# Pulling dx out of cos(x+dx)

1. Nov 21, 2011

### Zula110100100

To get something into integral form the dx needs to be at the end right? How can I do this if what I have is rsin(x+dx)cos(x+dx)?

2. Nov 21, 2011

### dextercioby

It doesn't look ok. Can you perhaps write the whole thing/problem ?

3. Nov 21, 2011

### HallsofIvy

I am going to assume that your "dx" is not a differential but just some slight change in x. $\Delta x$ would be better notation.

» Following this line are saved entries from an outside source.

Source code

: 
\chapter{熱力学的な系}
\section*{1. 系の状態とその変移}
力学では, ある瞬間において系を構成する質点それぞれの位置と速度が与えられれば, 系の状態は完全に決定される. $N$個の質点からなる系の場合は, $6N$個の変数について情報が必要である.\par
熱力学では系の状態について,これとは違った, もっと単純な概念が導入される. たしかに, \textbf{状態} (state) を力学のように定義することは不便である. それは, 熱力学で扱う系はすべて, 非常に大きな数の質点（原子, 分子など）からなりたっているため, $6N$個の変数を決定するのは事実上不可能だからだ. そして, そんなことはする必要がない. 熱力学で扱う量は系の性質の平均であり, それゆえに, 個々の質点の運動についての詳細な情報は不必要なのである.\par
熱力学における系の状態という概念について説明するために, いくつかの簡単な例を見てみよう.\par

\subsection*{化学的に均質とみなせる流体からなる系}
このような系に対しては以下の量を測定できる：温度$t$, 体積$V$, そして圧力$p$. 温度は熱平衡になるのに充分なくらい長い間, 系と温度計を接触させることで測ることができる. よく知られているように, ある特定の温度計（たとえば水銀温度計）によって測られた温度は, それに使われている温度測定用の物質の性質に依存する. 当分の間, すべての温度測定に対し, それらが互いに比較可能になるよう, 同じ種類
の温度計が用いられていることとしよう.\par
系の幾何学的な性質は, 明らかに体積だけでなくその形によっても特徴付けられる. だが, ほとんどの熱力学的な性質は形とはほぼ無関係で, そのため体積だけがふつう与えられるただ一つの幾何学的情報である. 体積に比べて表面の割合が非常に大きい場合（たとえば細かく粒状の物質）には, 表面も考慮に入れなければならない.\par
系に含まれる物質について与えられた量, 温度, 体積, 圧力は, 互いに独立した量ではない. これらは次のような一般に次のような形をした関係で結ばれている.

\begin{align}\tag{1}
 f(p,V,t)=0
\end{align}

The best you can do is use the sum identities:
sin(x+ dx)= sin(x)cos(dx)+ cos(x)sin(dx)
cos(x+ dx)= cos(x)cos(dx)- sin(x)sin(dx)

You could then argue that for dx sufficiently small sin(dx) is approximately equal to dx and cos(dx) is approximately equal to 1:
sin(x+ dx) is approximately sin(x)+ cos(x)dx
cos(x+ dx) is approximately cos(x)- sin(x)dx.

Now, r sin(x+ dx)cos(x+ dx) will be approximately
$sin(x)cos(x)+ cos^2(x)dx- sin^2(dx)- sin(x)cos(x)dx^2$

I suppose you could not argue that, for dx a "differential", you can drop $dx^2$ to get $sin(x)cos(x)+ cos^2(x)dx- sin^2(x)dx$

But those still will not give you something "times dx".

As dextercioby said, please show the entire problem.

4. Nov 21, 2011

### Zula110100100

The entire equation is : Lim $\Delta$x->0 $\Sigma$ (r$\Pi$$\Delta$x/90 - rsin(xi)cos(xi)+rsin(xi+$\Delta$x)cos(xi+$\Delta$x))

Thats ugly as hell, but I think you get the idea yes?